Les idées reçues en matière d’écologie numérique sont loin d’être toutes fondées. Et l’une d’elles continue à persister, même si elle a été remise en question il y a de ça plusieurs années.
Notre utilisation frénétique des nouvelles technologies se frotte parfois à notre éthique vis-à-vis de l’environnement. Et par conviction, ou simplement par envie de se donner bonne conscience, on fait parfois des choix qui peuvent s’avérer surprenants.
Au milieu du mois de mai, l’Arcep a publié l’édition 2024 de son baromètre du numérique. « Cette nouvelle édition interroge les utilisateurs sur leurs pratiques pour réduire l’empreinte environnementale du numérique », explique l’organisme. Et on y trouve certaines informations très instructives.

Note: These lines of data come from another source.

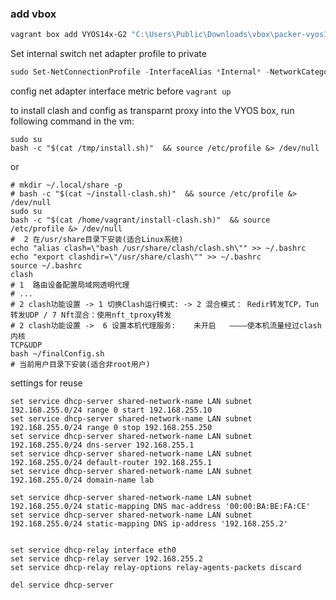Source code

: ### add vbox
```powershell
vagrant box add VYOS14x-G2 "C:\Users\Public\Downloads\vbox\packer-vyos14x-hv-g2.box"
```

Set internal switch net adapter profile to private
```powershell
sudo Set-NetConnectionProfile -InterfaceAlias *Internal* -NetworkCategory Private
```

config net adapter interface metric before `vagrant up`

to install clash and config as transparnt proxy into the VYOS box, run following command in the vm:

```shell
sudo su
bash -c "$(cat /tmp/install.sh)"  && source /etc/profile &> /dev/null
```
or
```shell
# mkdir ~/.local/share -p
# bash -c "$(cat ~/install-clash.sh)"  && source /etc/profile &> /dev/null
sudo su
bash -c "$(cat /home/vagrant/install-clash.sh)"  && source /etc/profile &> /dev/null
#  2 在/usr/share目录下安装(适合Linux系统)
echo "alias clash=\"bash /usr/share/clash/clash.sh\"" >> ~/.bashrc
echo "export clashdir=\"/usr/share/clash\"" >> ~/.bashrc
source ~/.bashrc
clash
# 1  路由设备配置局域网透明代理
# ...
# 2 clash功能设置 -> 1 切换Clash运行模式: -> 2 混合模式： Redir转发TCP，Tun转发UDP / 7 Nft混合：使用nft_tproxy转发
# 2 clash功能设置 ->  6 设置本机代理服务:    未开启   ————使本机流量经过clash内核
TCP&UDP
bash ~/finalConfig.sh
# 当前用户目录下安装(适合非root用户)
```

settings for reuse
```
set service dhcp-server shared-network-name LAN subnet 192.168.255.0/24 range 0 start 192.168.255.10
set service dhcp-server shared-network-name LAN subnet 192.168.255.0/24 range 0 stop 192.168.255.250
set service dhcp-server shared-network-name LAN subnet 192.168.255.0/24 dns-server 192.168.255.1
set service dhcp-server shared-network-name LAN subnet 192.168.255.0/24 default-router 192.168.255.1
set service dhcp-server shared-network-name LAN subnet 192.168.255.0/24 domain-name lab

set service dhcp-server shared-network-name LAN subnet 192.168.255.0/24 static-mapping DNS mac-address '00:00:BA:BE:FA:CE'
set service dhcp-server shared-network-name LAN subnet 192.168.255.0/24 static-mapping DNS ip-address '192.168.255.2'


set service dhcp-relay interface eth0
set service dhcp-relay server 192.168.255.2
set service dhcp-relay relay-options relay-agents-packets discard

del service dhcp-server
```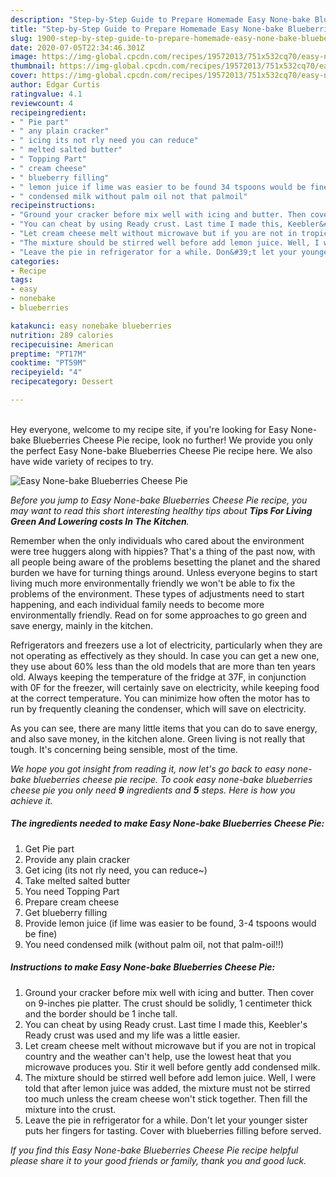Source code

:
 ```yaml
---
description: "Step-by-Step Guide to Prepare Homemade Easy None-bake Blueberries Cheese Pie"
title: "Step-by-Step Guide to Prepare Homemade Easy None-bake Blueberries Cheese Pie"
slug: 1900-step-by-step-guide-to-prepare-homemade-easy-none-bake-blueberries-cheese-pie
date: 2020-07-05T22:34:46.301Z
image: https://img-global.cpcdn.com/recipes/19572013/751x532cq70/easy-none-bake-blueberries-cheese-pie-recipe-main-photo.jpg
thumbnail: https://img-global.cpcdn.com/recipes/19572013/751x532cq70/easy-none-bake-blueberries-cheese-pie-recipe-main-photo.jpg
cover: https://img-global.cpcdn.com/recipes/19572013/751x532cq70/easy-none-bake-blueberries-cheese-pie-recipe-main-photo.jpg
author: Edgar Curtis
ratingvalue: 4.1
reviewcount: 4
recipeingredient:
- " Pie part"
- " any plain cracker"
- " icing its not rly need you can reduce"
- " melted salted butter"
- " Topping Part"
- " cream cheese"
- " blueberry filling"
- " lemon juice if lime was easier to be found 34 tspoons would be fine"
- " condensed milk without palm oil not that palmoil"
recipeinstructions:
- "Ground your cracker before mix well with icing and butter. Then cover on 9-inches pie platter. The crust should be solidly, 1 centimeter thick and the border should be 1 inche tall."
- "You can cheat by using Ready crust. Last time I made this, Keebler&#39;s Ready crust was used and my life was a little easier."
- "Let cream cheese melt without microwave but if you are not in tropical country and the weather can&#39;t help, use the lowest heat that you microwave produces you. Stir it well before gently add condensed milk."
- "The mixture should be stirred well before add lemon juice. Well, I were told that after lemon juice was added, the mixture must not be stirred too much unless the cream cheese won&#39;t stick together. Then fill the mixture into the crust."
- "Leave the pie in refrigerator for a while. Don&#39;t let your younger sister puts her fingers for tasting. Cover with blueberries filling before served."
categories:
- Recipe
tags:
- easy
- nonebake
- blueberries

katakunci: easy nonebake blueberries 
nutrition: 289 calories
recipecuisine: American
preptime: "PT17M"
cooktime: "PT59M"
recipeyield: "4"
recipecategory: Dessert

---
```

<br>
Hey everyone, welcome to my recipe site, if you're looking for Easy None-bake Blueberries Cheese Pie recipe, look no further! We provide you only the perfect Easy None-bake Blueberries Cheese Pie recipe here. We also have wide variety of recipes to try.
<br>


![Easy None-bake Blueberries Cheese Pie](https://img-global.cpcdn.com/recipes/19572013/751x532cq70/easy-none-bake-blueberries-cheese-pie-recipe-main-photo.jpg)

<i>Before you jump to Easy None-bake Blueberries Cheese Pie recipe, you may want to read this short interesting healthy tips about 
<strong>Tips For Living Green And Lowering costs In The Kitchen</strong>.</i>
</br>

Remember when the only individuals who cared about the environment were tree huggers along with hippies? That's a thing of the past now, with all people being aware of the problems besetting the planet and the shared burden we have for turning things around. Unless everyone begins to start living much more environmentally friendly we won't be able to fix the problems of the environment. These types of adjustments need to start happening, and each individual family needs to become more environmentally friendly. Read on for some approaches to go green and save energy, mainly in the kitchen.

Refrigerators and freezers use a lot of electricity, particularly when they are not operating as effectively as they should. In case you can get a new one, they use about 60% less than the old models that are more than ten years old. Always keeping the temperature of the fridge at 37F, in conjunction with 0F for the freezer, will certainly save on electricity, while keeping food at the correct temperature. You can minimize how often the motor has to run by frequently cleaning the condenser, which will save on electricity.

As you can see, there are many little items that you can do to save energy, and also save money, in the kitchen alone. Green living is not really that tough. It's concerning being sensible, most of the time.


<i>We hope you got insight from reading it, now let's go back to easy none-bake blueberries cheese pie recipe. To cook easy none-bake blueberries cheese pie you only need <strong>9</strong> ingredients and <strong>5</strong> steps. Here is how you achieve it.
</i>

##### The ingredients needed to make Easy None-bake Blueberries Cheese Pie:

1. Get  Pie part
1. Provide  any plain cracker
1. Get  icing (its not rly need, you can reduce~)
1. Take  melted salted butter
1. You need  Topping Part
1. Prepare  cream cheese
1. Get  blueberry filling
1. Provide  lemon juice (if lime was easier to be found, 3-4 tspoons would be fine)
1. You need  condensed milk (without palm oil, not that palm-oil!!)


##### Instructions to make Easy None-bake Blueberries Cheese Pie:

1. Ground your cracker before mix well with icing and butter. Then cover on 9-inches pie platter. The crust should be solidly, 1 centimeter thick and the border should be 1 inche tall.
1. You can cheat by using Ready crust. Last time I made this, Keebler&#39;s Ready crust was used and my life was a little easier.
1. Let cream cheese melt without microwave but if you are not in tropical country and the weather can&#39;t help, use the lowest heat that you microwave produces you. Stir it well before gently add condensed milk.
1. The mixture should be stirred well before add lemon juice. Well, I were told that after lemon juice was added, the mixture must not be stirred too much unless the cream cheese won&#39;t stick together. Then fill the mixture into the crust.
1. Leave the pie in refrigerator for a while. Don&#39;t let your younger sister puts her fingers for tasting. Cover with blueberries filling before served.


<i>If you find this Easy None-bake Blueberries Cheese Pie recipe helpful please share it to your good friends or family, thank you and good luck.</i>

Les Français et la sobriété numérique, un vaste sujet
Les résultats du baromètre montrent notamment qu’en moyenne, les foyers français hébergent dix écrans : trois smartphones, deux TV, deux ordinateurs portables, une tablette, une console portable ou encore une montre connectée. Mais tous ces appareils sont loin de servir, puisqu’un quart ne serait tout simplement pas utilisé. « environ 70 millions d’appareils seraient donc susceptibles d’être reconditionnés ou recyclés », en déduit l’Arcep.
Les Français sont de grands consommateurs d’appareils connectés. Mais face aux considérations environnementales, comment agissent-ils ? C’est l’un des autres sujets intéressants du baromètre : un graphique présente les moyens d’action les plus courants des Français pour réduire leur empreinte numérique.

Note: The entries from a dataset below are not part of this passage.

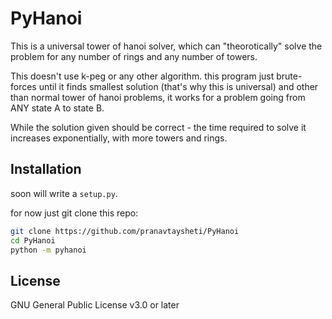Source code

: # PyHanoi

This is a universal tower of hanoi solver, which can "theorotically" solve the
problem for any number of rings and any number of towers.

This doesn't use k-peg or any other algorithm. this program just brute-forces
until it finds smallest solution (that's why this is universal) and other than
normal tower of hanoi problems, it works for a problem going from ANY state A
to state B.

While the solution given should be correct - the time required to solve it
increases exponentially, with more towers and rings.

## Installation

soon will write a `setup.py`.

for now just git clone this repo:

``` bash
git clone https://github.com/pranavtaysheti/PyHanoi
cd PyHanoi
python -m pyhanoi
```

## License

GNU General Public License v3.0 or later
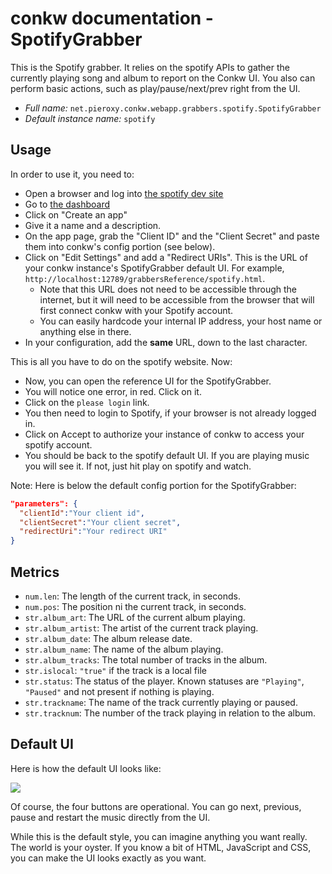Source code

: # conkw documentation - SpotifyGrabber

This is the Spotify grabber. It relies on the spotify APIs to gather the currently playing song and album to report on the Conkw UI. You also can perform basic actions, such as play/pause/next/prev right from the UI.

* *Full name:* `net.pieroxy.conkw.webapp.grabbers.spotify.SpotifyGrabber`
* *Default instance name:* `spotify`

## Usage
In order to use it, you need to:

* Open a browser and log into [the spotify dev site](https://developer.spotify.com/)
* Go to [the dashboard](https://developer.spotify.com/dashboard/)
* Click on "Create an app"
* Give it a name and a description.
* On the app page, grab the "Client ID" and the "Client Secret" and paste them into conkw's config portion (see below).
* Click on "Edit Settings" and add a "Redirect URIs". This is the URL of your conkw instance's SpotifyGrabber default UI. For example, `http://localhost:12789/grabbersReference/spotify.html`. 
  * Note that this URL does not need to be accessible through the internet, but it will need to be accessible from the browser that will first connect conkw with your Spotify account. 
  * You can easily hardcode your internal IP address, your host name or anything else in there.
* In your configuration, add the **same** URL, down to the last character.

This is all you have to do on the spotify website. Now:

* Now, you can open the reference UI for the SpotifyGrabber.
* You will notice one error, in red. Click on it.
* Click on the `please login` link.
* You then need to login to Spotify, if your browser is not already logged in.
* Click on Accept to authorize your instance of conkw to access your spotify account.
* You should be back to the spotify default UI. If you are playing music you will see it. If not, just hit play on spotify and watch.


Note: Here is below the default config portion for the SpotifyGrabber:
```json
"parameters": {
  "clientId":"Your client id",
  "clientSecret":"Your client secret",
  "redirectUri":"Your redirect URI"
}
```


## Metrics

* `num.len`: The length of the current track, in seconds.
* `num.pos`: The position ni the current track, in seconds.
* `str.album_art`: The URL of the current album playing.
* `str.album_artist`: The artist of the current track playing.
* `str.album_date`: The album release date.
* `str.album_name`: The name of the album playing.
* `str.album_tracks`: The total number of tracks in the album.
* `str.islocal`: `"true"` if the track is a local file
* `str.status`: The status of the player. Known statuses are `"Playing"`, `"Paused"` and not present if nothing is playing.
* `str.trackname`: The name of the track currently playing or paused.
* `str.tracknum`: The number of the track playing in relation to the album.

## Default UI

Here is how the default UI looks like:

![](https://pieroxy.net/conkw/screenshots-doc/sample_spotify.png)

Of course, the four buttons are operational. You can go next, previous, pause
and restart the music directly from the UI.

While this is the default style, you can imagine anything you want really. 
The world is your oyster. If you know a bit of HTML, JavaScript and CSS, you
can make the UI looks exactly as you want.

On constate que le tri et nettoyage régulier de ses mails est l’action la plus mise en œuvre, bien loin devant le fait de limiter le nombre d’équipements numériques, de limiter sa consommation de données ou encore de favoriser l’achat des produits reconditionnés.

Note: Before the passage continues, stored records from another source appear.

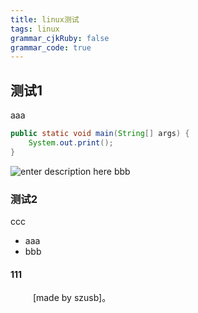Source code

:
 ```yaml
---
title: linux测试 
tags: linux
grammar_cjkRuby: false
grammar_code: true
---
```

## 测试1
aaa
```java
public static void main(String[] args) {
	System.out.print();
}
```
![enter description here](https://ship-file.oss-cn-beijing.aliyuncs.com/xiaoshujiang/linux测试/1568202732561.png)
bbb
### 测试2
ccc
- aaa
- bbb
#### 111
&emsp;
&emsp;
[made by szusb]。
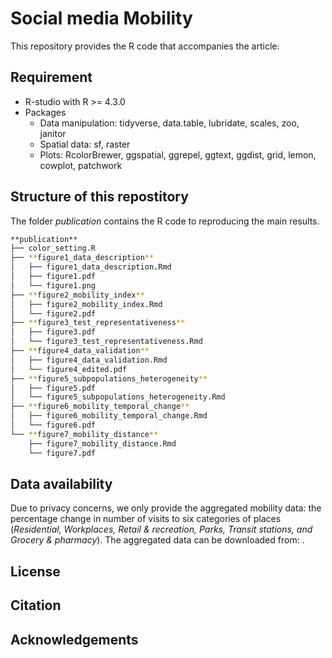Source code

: # Social media Mobility
This repository provides the R code that accompanies the article:  


## Requirement
* R-studio with R >= 4.3.0
* Packages
  * Data manipulation: tidyverse, data.table, lubridate, scales, zoo, janitor
  * Spatial data: sf, raster
  * Plots: RcolorBrewer, ggspatial, ggrepel, ggtext, ggdist, grid, lemon, cowplot, patchwork

## Structure of this repostitory
The folder *publication* contains the R code to reproducing the main results.  

```bash
**publication**  
├── color_setting.R  
├── **figure1_data_description**  
│   ├── figure1_data_description.Rmd  
│   ├── figure1.pdf  
│   └── figure1.png  
├── **figure2_mobility_index**  
│   ├── figure2_mobility_index.Rmd  
│   └── figure2.pdf  
├── **figure3_test_representativeness**  
│   ├── figure3.pdf  
│   └── figure3_test_representativeness.Rmd  
├── **figure4_data_validation**  
│   ├── figure4_data_validation.Rmd  
│   └── figure4_edited.pdf  
├── **figure5_subpopulations_heterogeneity**  
│   ├── figure5.pdf  
│   └── figure5_subpopulations_heterogeneity.Rmd  
├── **figure6_mobility_temporal_change**  
│   ├── figure6_mobility_temporal_change.Rmd  
│   └── figure6.pdf  
└── **figure7_mobility_distance**  
    ├── figure7_mobility_distance.Rmd  
    └── figure7.pdf  
```

## Data availability

Due to privacy concerns, we only provide the aggregated mobility data: the percentage change in number of visits to six categories of places (*Residential, Workplaces, Retail & recreation, Parks, Transit stations, and Grocery & pharmacy*). The aggregated data can be downloaded from: .

## License


## Citation


## Acknowledgements
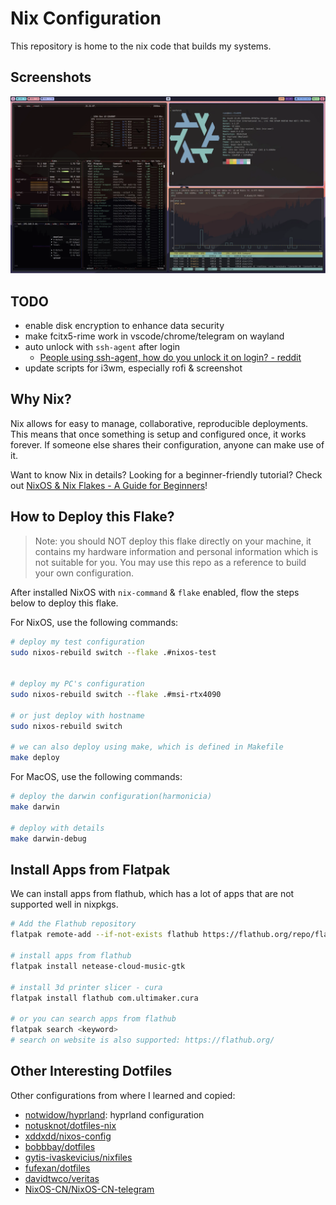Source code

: # Nix Configuration

This repository is home to the nix code that builds my systems.


## Screenshots

![](./_img/screenshot_2023-05-07-21-21.webp)

## TODO

- enable disk encryption to enhance data security
- make fcitx5-rime work in vscode/chrome/telegram on wayland
- auto unlock with `ssh-agent` after login
  - [People using ssh-agent, how do you unlock it on login? - reddit](https://www.reddit.com/r/NixOS/comments/lsbo9a/people_using_sshagent_how_do_you_unlock_it_on/)
- update scripts for i3wm, especially rofi & screenshot

## Why Nix?

Nix allows for easy to manage, collaborative, reproducible deployments. This means that once something is setup and configured once, it works forever. If someone else shares their configuration, anyone can make use of it.

Want to know Nix in details? Looking for a beginner-friendly tutorial? Check out [NixOS & Nix Flakes - A Guide for Beginners](https://thiscute.world/en/posts/nixos-and-flake-basics/)!

## How to Deploy this Flake?

>Note: you should NOT deploy this flake directly on your machine, it contains my hardware information and personal information which is not suitable for you. You may use this repo as a reference to build your own configuration.

After installed NixOS with `nix-command` & `flake` enabled, flow the steps below to deploy this flake.

For NixOS, use the following commands:

```bash
# deploy my test configuration
sudo nixos-rebuild switch --flake .#nixos-test


# deploy my PC's configuration
sudo nixos-rebuild switch --flake .#msi-rtx4090

# or just deploy with hostname
sudo nixos-rebuild switch

# we can also deploy using make, which is defined in Makefile
make deploy
```

For MacOS, use the following commands:

```bash
# deploy the darwin configuration(harmonicia)
make darwin

# deploy with details
make darwin-debug
```

## Install Apps from Flatpak

We can install apps from flathub, which has a lot of apps that are not supported well in nixpkgs.

```bash
# Add the Flathub repository
flatpak remote-add --if-not-exists flathub https://flathub.org/repo/flathub.flatpakrepo

# install apps from flathub
flatpak install netease-cloud-music-gtk

# install 3d printer slicer - cura
flatpak install flathub com.ultimaker.cura

# or you can search apps from flathub
flatpak search <keyword>
# search on website is also supported: https://flathub.org/
```

## Other Interesting Dotfiles

Other configurations from where I learned and copied:

- [notwidow/hyprland](https://github.com/notwidow/hyprland): hyprland configuration
- [notusknot/dotfiles-nix](https://github.com/notusknot/dotfiles-nix)
- [xddxdd/nixos-config](https://github.com/xddxdd/nixos-config)
- [bobbbay/dotfiles](https://github.com/bobbbay/dotfiles)
- [gytis-ivaskevicius/nixfiles](https://github.com/gytis-ivaskevicius/nixfiles)
- [fufexan/dotfiles](https://github.com/fufexan/dotfiles)
- [davidtwco/veritas](https://github.com/davidtwco/veritas)
- [NixOS-CN/NixOS-CN-telegram](https://github.com/NixOS-CN/NixOS-CN-telegram)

Supprimer les mails inutiles serait donc la solution favorisée par les consommateurs pour réduire leur empreinte numérique. 71% des personnes interrogées indiquent le faire régulièrement. Hélas, cette action est plutôt inutile.
Ça ne sert à rien de vider sa boîte mail
Si l’on doit largement la propagation de ce mythe à Mike Berners-Lee, le frère de Tim Berners-Lee considéré comme le créateur d’Internet, il a cependant été remis plus d’une fois en question. Mike Berners-Lee a d’ailleurs fini par mettre des pincettes à ses calculs, 10 ans après la sortie de son ouvrage How Bad Are Bananas?: The Carbon Footprint of Everything, dans lequel il évoquait l’empreinte carbone des mails stagnants dans les messageries des internautes.
Dans un article publié en janvier 2023, le site The Conversation remettait aussi en cause l’efficacité de la suppression des mails. Après tout, les datacenters fonctionnent en permanence avec une consommation d’énergie variable en fonction des périodes de pointe. « Que le courriel soit envoyé ou pas, les réseaux utiliseront à peu près la même quantité d’énergie », explique le média.
En outre, même si l’on compte environ 22 milliards de mails légitimes envoyés chaque jour, et 122 milliards de spams quotidiens, tout cela ne représente en réalité que 1% du trafic Internet mondial. À titre de comparaison, les plateformes de streaming en représentent aujourd’hui environ 82%.
Seulement, voilà : en pratique, il est plus simple de supprimer régulièrement une poignée de mails inutiles que de sacrifier une soirée Netflix & Chill. Il s’agit davantage d’un geste symbolique qui donne bonne conscience, que d’une action réellement utile pour l’environnement. Pour réduire son empreinte numérique, mieux vaut donc réfléchir davantage à notre manière de consommer des appareils high-tech ainsi que des services en ligne réellement gourmands en ressources.